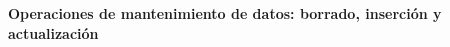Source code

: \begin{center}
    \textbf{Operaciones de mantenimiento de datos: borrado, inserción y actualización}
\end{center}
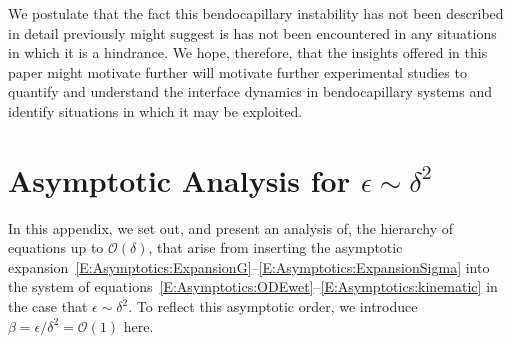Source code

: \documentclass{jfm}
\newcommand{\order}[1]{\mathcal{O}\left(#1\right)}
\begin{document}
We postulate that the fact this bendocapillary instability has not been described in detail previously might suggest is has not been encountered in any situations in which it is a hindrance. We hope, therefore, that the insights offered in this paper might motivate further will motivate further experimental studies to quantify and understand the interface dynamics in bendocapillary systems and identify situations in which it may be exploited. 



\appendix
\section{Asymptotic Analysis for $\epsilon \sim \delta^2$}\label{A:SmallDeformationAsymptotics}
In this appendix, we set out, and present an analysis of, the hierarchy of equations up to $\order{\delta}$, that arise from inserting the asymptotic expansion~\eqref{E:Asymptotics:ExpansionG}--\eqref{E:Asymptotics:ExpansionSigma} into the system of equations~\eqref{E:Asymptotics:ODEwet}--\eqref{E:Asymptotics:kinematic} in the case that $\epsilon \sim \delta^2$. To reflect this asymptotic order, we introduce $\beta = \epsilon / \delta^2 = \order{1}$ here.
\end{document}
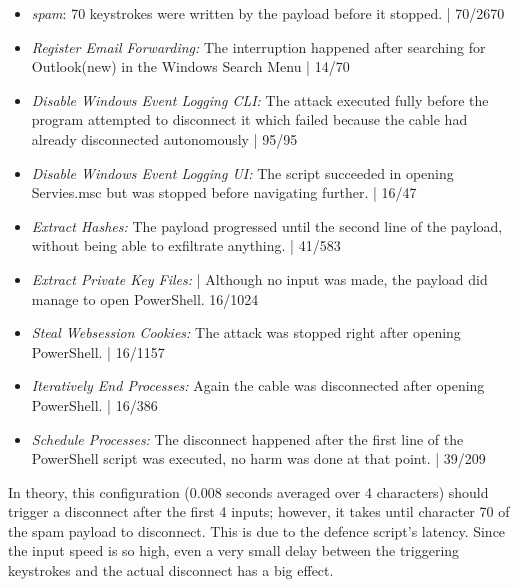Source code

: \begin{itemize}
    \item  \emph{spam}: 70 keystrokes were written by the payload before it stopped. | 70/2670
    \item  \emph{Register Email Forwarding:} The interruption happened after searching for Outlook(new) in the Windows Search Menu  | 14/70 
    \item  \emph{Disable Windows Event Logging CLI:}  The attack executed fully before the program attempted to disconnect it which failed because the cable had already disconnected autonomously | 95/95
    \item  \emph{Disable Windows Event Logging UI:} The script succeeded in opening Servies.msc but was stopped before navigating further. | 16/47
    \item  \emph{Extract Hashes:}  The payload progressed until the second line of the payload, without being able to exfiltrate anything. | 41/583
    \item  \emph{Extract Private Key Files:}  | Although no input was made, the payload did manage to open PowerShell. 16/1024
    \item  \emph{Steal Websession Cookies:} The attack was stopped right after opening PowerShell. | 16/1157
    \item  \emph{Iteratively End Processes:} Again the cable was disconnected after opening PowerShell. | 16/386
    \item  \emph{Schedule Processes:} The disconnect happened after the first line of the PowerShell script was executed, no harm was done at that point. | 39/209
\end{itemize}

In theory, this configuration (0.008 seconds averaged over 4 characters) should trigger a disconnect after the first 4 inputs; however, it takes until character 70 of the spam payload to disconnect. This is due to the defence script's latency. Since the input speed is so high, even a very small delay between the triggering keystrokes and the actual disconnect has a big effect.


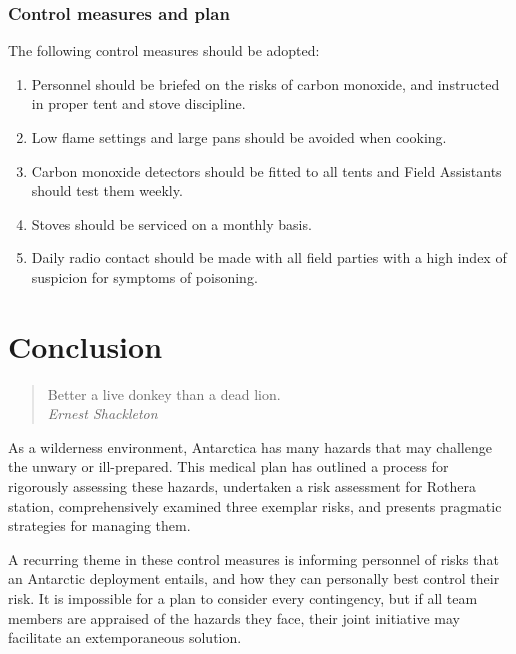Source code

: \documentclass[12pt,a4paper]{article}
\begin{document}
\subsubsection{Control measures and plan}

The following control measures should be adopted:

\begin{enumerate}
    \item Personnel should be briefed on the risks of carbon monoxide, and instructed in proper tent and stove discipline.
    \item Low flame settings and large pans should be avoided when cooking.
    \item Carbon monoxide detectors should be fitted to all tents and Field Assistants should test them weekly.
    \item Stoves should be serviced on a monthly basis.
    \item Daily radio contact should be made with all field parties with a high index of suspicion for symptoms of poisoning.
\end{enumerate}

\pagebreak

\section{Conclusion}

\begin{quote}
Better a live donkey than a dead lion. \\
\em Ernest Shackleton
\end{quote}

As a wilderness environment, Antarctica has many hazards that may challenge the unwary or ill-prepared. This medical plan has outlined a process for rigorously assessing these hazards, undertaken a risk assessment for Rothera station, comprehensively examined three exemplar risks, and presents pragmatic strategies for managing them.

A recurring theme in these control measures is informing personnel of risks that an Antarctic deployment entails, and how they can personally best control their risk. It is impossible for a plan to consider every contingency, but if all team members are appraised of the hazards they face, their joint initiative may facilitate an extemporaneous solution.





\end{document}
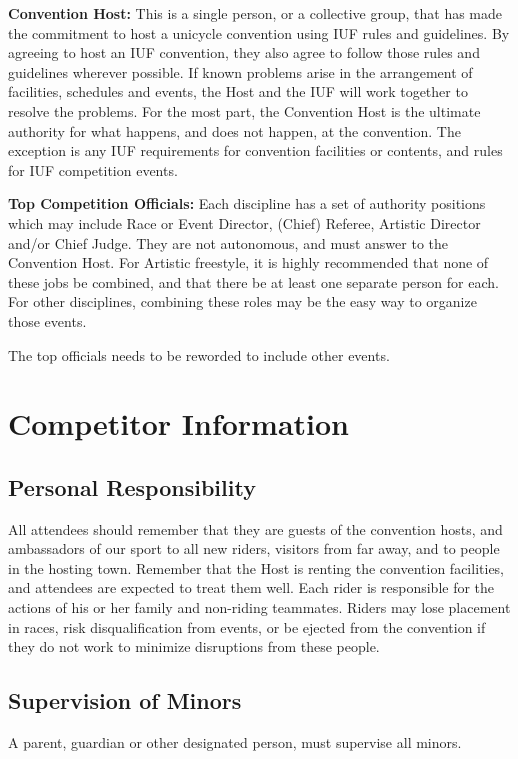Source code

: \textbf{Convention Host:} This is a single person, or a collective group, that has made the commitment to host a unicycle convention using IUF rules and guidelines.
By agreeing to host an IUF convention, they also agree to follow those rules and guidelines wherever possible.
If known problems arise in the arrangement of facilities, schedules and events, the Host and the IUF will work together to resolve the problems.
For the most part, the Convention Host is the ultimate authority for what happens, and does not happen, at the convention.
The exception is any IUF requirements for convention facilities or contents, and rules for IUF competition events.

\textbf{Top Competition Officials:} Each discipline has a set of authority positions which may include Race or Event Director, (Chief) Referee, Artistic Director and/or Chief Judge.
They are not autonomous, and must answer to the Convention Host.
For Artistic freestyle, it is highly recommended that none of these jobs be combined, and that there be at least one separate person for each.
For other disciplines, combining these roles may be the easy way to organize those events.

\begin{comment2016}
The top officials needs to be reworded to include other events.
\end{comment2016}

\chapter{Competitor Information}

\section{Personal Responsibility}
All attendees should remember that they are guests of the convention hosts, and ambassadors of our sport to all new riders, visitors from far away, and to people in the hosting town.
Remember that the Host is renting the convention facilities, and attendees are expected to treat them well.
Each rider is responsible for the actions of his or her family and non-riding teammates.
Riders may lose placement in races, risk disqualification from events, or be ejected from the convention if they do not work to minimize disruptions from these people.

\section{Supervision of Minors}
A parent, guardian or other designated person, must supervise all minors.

• _WHAT YOU HAVE TO DO_:
If a line in the listing has "will" in it, report that line.

• _SOLUTION FOR THIS PROBLEM_:
We postulate that the fact this bendocapillary instability has not been described in detail previously might suggest is has not been encountered in any situations in which it is a hindrance. We hope, therefore, that the insights offered in this paper might motivate further will motivate further experimental studies to quantify and understand the interface dynamics in bendocapillary systems and identify situations in which it may be exploited. 
If known problems arise in the arrangement of facilities, schedules and events, the Host and the IUF will work together to resolve the problems.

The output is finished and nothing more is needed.